Our goal was to apply a statistical approach to allow the identification of atypical language patterns and to differentiate patients with epilepsy from healthy subjects, based on their cerebral activity, as assessed by functional MRI (fMRI). Patients with focal epilepsy show reorganization or plasticity of brain networks involved in cognitive functions, inducing 'atypical' (compared to 'typical' in healthy people) brain profiles. Moreover, some of these patients suffer from drug-resistant epilepsy, and they undergo surgery to stop seizures. The neurosurgeon should only remove the zone generating seizures and must preserve cognitive functions to avoid deficits. To preserve functions, one should know how they are represented in the patient's brain, which is in general different from that of healthy subjects. For this purpose, in the pre-surgical stage, robust and efficient methods are required to identify atypical from typical representations. Given the frequent location of regions generating seizures in the vicinity of language networks, one important function to be considered is language. The risk of language impairment after surgery is determined pre-surgically by mapping language networks. In clinical settings, cognitive mapping is classically performed with fMRI. The fMRI analyses allowing the identification of atypical patterns of language networks in patients are not sufficiently robust and require additional statistic approaches. In this study, we report the use of a statistical nonlinear machine learning classification, the Extreme Gradient Boosting (XGBoost) algorithm, to identify atypical patterns and classify 55 participants as healthy subjects or patients with epilepsy. XGBoost analyses were based on neurophysiological features in five language regions (three frontal and two temporal) in both hemispheres and activated with fMRI for a phonological (PHONO) and a semantic (SEM) language task. These features were combined into 135 cognitively plausible subsets and further submitted to selection and binary classification. Classification performance was scored with the Area Under the receiver operating characteristic curve (AUC). Our results showed that the subset SEM_LH BA_47-21 (left fronto-temporal activation induced by the SEM task) provided the best discrimination between the two groups (AUC of 91 ± 5%). The results are discussed in the framework of the current debates of language reorganization in focal epilepsy.

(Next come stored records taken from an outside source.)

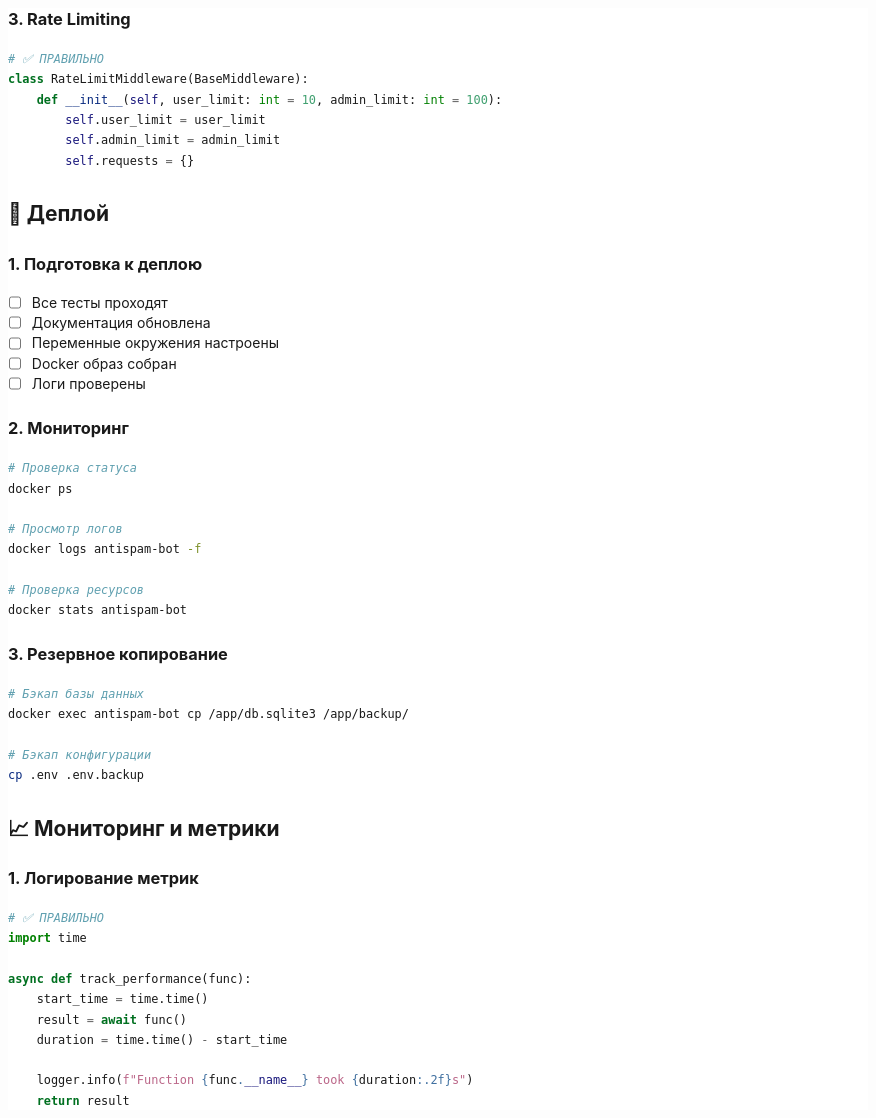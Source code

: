 ### 3. **Rate Limiting**
```python
# ✅ ПРАВИЛЬНО
class RateLimitMiddleware(BaseMiddleware):
    def __init__(self, user_limit: int = 10, admin_limit: int = 100):
        self.user_limit = user_limit
        self.admin_limit = admin_limit
        self.requests = {}
```

## 🚀 Деплой

### 1. **Подготовка к деплою**
- [ ] Все тесты проходят
- [ ] Документация обновлена
- [ ] Переменные окружения настроены
- [ ] Docker образ собран
- [ ] Логи проверены

### 2. **Мониторинг**
```bash
# Проверка статуса
docker ps

# Просмотр логов
docker logs antispam-bot -f

# Проверка ресурсов
docker stats antispam-bot
```

### 3. **Резервное копирование**
```bash
# Бэкап базы данных
docker exec antispam-bot cp /app/db.sqlite3 /app/backup/

# Бэкап конфигурации
cp .env .env.backup
```

## 📈 Мониторинг и метрики

### 1. **Логирование метрик**
```python
# ✅ ПРАВИЛЬНО
import time

async def track_performance(func):
    start_time = time.time()
    result = await func()
    duration = time.time() - start_time

    logger.info(f"Function {func.__name__} took {duration:.2f}s")
    return result
```
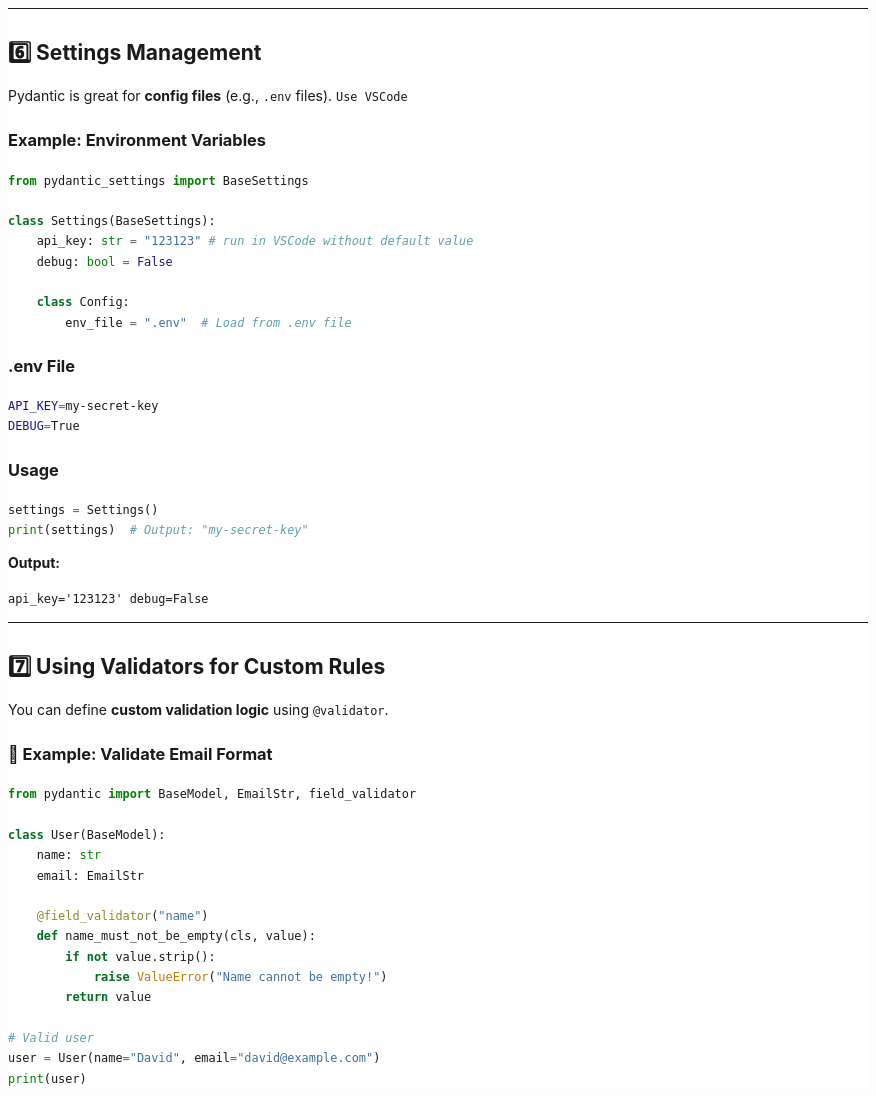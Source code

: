 
----------

## **6️⃣ Settings Management** <a name="settings"></a>

Pydantic is great for **config files** (e.g., `.env` files). `Use VSCode`

### **Example: Environment Variables**

```python
from pydantic_settings import BaseSettings

class Settings(BaseSettings):
    api_key: str = "123123" # run in VSCode without default value
    debug: bool = False

    class Config:
        env_file = ".env"  # Load from .env file
```

### **.env File**

```bash
API_KEY=my-secret-key
DEBUG=True
```

### **Usage**

```python
settings = Settings()
print(settings)  # Output: "my-secret-key"
```

**Output:**
```
api_key='123123' debug=False
```


----------

## **7️⃣ Using Validators for Custom Rules**

You can define **custom validation logic** using `@validator`.

### **🔹 Example: Validate Email Format**

```python
from pydantic import BaseModel, EmailStr, field_validator

class User(BaseModel):
    name: str
    email: EmailStr

    @field_validator("name")
    def name_must_not_be_empty(cls, value):
        if not value.strip():
            raise ValueError("Name cannot be empty!")
        return value

# Valid user
user = User(name="David", email="david@example.com")
print(user)
```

我们的目标是应用一种统计方法,以便基于功能磁共振成像(fMRI)评估的大脑活动,识别非典型语言模式,并区分癫痫患者与健康受试者。局灶性癫痫患者表现出参与认知功能的脑网络重组或可塑性,导致(与健康人“典型”情况相比)“非典型”脑图谱。此外,这些患者中的一些患有药物难治性癫痫,他们会接受手术以停止癫痫发作。神经外科医生应仅切除产生癫痫发作的区域,并且必须保留认知功能以避免缺陷。为了保留功能,应该了解它们在患者大脑中的表现方式,这通常与健康受试者不同。为此,在手术前阶段,需要强大而有效的方法来从典型表现中识别非典型表现。鉴于产生癫痫发作的区域经常位于语言网络附近,一个需要考虑的重要功能是语言。手术后语言障碍的风险在手术前通过绘制语言网络来确定。在临床环境中,认知图谱经典地通过fMRI进行。能够识别患者语言网络非典型模式的fMRI分析不够稳健,需要额外的统计方法。在本研究中,我们报告了使用统计非线性机器学习分类方法——极端梯度提升(XGBoost)算法,来识别非典型模式并将55名参与者分类为健康受试者或癫痫患者。XGBoost分析基于双侧五个语言区域(三个额叶和两个颞叶)的神经生理特征,并通过fMRI在一个语音(PHONO)和一个语义(SEM)语言任务中激活。这些特征被组合成135个认知上合理的子集,并进一步进行选择和二元分类。分类性能用受试者操作特征曲线下面积(AUC)评分。我们的结果表明,子集SEM_LH BA_47 - 21(由SEM任务诱导的左额颞叶激活)在两组之间提供了最佳区分(AUC为91±5%)。在局灶性癫痫语言重组当前争论的框架内对结果进行了讨论。